Using GitHub Actions

GitHub Action are used to automate our software workflows including running javascript builds, test suites, releases and code checks.

GitHub Action Scripts

All the GitHub Action build files are located in .github/workflows/*.yml

Each script is triggered by its own conditions, for more details see GitHub Action Docs

Matomo uses GitHub Action to automate some processes. Our current actions a listed below:

  • [Build Tracker JS] Triggered by the comment build js into the pull request. That will compress js/piwik.js into matomo.js and piwik.js and push the changes if PRs branch is within the same repo.
  • [Build VUE] Triggered for PRs when commits are pushed. It will build VUE files and commit back to the branch or leave a comment, if the branch is not within the same repo.
  • [Composer Update] runs once a week. Executes composer update and creates a PR for available updates
  • [Follow up reviews] runs once a day. Once a PR inactive for 7 days with 'Need Review' label, Action will ping @matomo-org/core-reviewers.
  • [Handle inactive PRs - closing message] runs once a day. Check if PR inactive for 35 days without 'Do not close' label, Action will ping @matomo-org/core-reviewers to check if we can close the PR.
  • [Inactive PR] runs daily, inactive PR will be marked as stale after 14 days.
  • [PHPCS check] Triggered for pull requests. Checks code quality using PHPCS and will return error details on failure.
  • [Release] Release Matomo new version, the process require release password and version number.
  • [Update Intl data] Create a PR for latest language updates.
  • [Update Submodules] Will do submodules update on Friday each week.
  • [Matomo Tests] Will perform all Matomo test suites for every pull request as well as for each commit on a development branch (New scripts should be documented in the list above.)

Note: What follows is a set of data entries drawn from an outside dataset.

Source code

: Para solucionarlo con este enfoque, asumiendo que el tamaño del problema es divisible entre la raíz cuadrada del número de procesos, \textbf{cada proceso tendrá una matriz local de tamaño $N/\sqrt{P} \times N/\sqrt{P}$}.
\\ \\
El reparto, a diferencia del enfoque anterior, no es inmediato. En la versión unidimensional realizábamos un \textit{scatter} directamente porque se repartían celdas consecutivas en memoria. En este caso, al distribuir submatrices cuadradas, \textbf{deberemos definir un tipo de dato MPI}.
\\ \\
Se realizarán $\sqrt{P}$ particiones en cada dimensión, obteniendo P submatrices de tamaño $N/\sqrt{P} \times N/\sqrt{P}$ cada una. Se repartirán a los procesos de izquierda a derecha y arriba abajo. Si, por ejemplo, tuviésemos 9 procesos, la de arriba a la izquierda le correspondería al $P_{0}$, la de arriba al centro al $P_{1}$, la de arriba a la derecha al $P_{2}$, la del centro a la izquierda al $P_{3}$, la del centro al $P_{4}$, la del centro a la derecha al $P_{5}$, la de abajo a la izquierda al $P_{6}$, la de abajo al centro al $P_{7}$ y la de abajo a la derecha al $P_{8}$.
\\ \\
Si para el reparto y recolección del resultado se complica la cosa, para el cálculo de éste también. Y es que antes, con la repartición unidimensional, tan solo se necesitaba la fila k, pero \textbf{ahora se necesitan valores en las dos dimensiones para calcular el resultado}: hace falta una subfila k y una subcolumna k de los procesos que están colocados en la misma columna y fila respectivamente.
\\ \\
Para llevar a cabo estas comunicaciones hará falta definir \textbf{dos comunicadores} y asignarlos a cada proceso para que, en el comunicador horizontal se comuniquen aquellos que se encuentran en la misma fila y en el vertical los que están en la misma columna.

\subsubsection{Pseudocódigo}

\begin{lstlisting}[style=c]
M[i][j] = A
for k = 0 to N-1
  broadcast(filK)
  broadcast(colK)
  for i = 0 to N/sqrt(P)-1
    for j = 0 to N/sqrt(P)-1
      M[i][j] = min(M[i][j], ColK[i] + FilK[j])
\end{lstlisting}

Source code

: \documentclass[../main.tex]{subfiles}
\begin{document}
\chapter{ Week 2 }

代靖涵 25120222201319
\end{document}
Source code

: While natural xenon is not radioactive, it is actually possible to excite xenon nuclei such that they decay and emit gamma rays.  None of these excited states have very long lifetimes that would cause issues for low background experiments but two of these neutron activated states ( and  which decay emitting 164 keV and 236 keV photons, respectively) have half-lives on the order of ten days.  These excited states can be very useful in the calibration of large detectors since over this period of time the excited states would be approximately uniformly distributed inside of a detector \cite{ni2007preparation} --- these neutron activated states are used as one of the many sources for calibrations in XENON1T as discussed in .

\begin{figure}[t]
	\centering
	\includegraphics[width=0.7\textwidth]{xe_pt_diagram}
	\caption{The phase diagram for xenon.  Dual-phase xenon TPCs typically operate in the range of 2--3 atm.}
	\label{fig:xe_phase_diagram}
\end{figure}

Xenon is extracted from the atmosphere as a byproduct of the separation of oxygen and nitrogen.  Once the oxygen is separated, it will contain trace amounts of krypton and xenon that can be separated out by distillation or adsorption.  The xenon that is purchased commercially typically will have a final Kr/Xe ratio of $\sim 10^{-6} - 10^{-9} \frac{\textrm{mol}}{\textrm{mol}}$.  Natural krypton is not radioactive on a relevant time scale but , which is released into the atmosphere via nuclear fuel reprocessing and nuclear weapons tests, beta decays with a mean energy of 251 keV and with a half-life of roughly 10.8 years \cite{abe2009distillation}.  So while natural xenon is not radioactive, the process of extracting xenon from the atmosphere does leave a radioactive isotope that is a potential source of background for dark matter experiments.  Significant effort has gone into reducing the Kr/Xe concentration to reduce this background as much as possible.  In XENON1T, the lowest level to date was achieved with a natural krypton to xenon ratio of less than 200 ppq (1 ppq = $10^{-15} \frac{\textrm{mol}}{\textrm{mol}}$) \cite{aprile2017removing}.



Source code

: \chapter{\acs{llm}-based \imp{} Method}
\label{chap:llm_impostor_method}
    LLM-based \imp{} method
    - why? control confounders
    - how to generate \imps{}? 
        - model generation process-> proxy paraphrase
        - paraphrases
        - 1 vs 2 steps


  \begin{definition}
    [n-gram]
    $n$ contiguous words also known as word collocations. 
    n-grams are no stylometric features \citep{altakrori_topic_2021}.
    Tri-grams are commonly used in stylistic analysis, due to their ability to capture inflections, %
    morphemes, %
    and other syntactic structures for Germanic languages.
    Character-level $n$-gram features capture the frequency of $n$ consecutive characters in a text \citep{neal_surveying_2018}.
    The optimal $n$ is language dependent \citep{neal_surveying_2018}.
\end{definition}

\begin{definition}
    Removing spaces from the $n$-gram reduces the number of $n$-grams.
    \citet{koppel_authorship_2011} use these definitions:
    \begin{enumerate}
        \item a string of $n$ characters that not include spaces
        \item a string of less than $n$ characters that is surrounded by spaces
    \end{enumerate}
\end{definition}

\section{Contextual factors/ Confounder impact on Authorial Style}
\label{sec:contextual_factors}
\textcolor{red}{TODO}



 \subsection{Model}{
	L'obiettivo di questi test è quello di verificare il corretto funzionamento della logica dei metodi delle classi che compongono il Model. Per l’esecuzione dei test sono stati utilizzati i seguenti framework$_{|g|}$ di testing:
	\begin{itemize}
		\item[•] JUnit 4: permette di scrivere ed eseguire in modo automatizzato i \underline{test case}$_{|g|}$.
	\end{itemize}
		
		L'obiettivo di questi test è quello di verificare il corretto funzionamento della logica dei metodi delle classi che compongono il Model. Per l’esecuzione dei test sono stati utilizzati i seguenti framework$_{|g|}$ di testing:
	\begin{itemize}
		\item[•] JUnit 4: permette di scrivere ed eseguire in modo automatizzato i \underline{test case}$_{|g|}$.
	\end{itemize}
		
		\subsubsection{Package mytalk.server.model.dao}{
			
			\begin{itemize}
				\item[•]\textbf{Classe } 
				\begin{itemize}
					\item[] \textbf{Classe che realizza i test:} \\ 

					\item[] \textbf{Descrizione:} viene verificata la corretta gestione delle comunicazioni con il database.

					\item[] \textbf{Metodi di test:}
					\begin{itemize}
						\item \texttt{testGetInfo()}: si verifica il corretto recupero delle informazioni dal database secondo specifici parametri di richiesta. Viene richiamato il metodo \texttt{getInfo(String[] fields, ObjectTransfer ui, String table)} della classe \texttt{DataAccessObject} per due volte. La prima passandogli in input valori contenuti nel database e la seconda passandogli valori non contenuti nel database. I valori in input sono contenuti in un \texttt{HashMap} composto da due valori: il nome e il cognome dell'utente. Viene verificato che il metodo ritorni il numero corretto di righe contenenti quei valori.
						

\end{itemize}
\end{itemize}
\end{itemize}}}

Create a new GitHub Action script

To create a new GitHub Action script please read Quickstart for GitHub Actions.

We recommend forking the Matomo project and running actions on your own pipeline first. Also, please check the following list before getting started:


There is a chance the action scripts are getting hacked, so paying attention to security is of the utmost importance when you create a new GitHub Action script.

It could lead to a GitHub token loss and write access to our code. More details

There are two common attacks - script injection attacks and Security hardening.

For more details, refer to this article

Environment Variables

Please make sure the environment variables used in the action are not customizable by the PR title etc.

Sensitive Information

Do not save secrets with values like token, password or other sensitive information in plain text, JSON, XML, YAML (or similar).

Third-party actions

Generally the best practice is to avoid using a third party GitHub action or script when possible. For example, when the action only executes few simple scripts, then we won't need an action for this and can just do it ourselves thus reducing the security risk.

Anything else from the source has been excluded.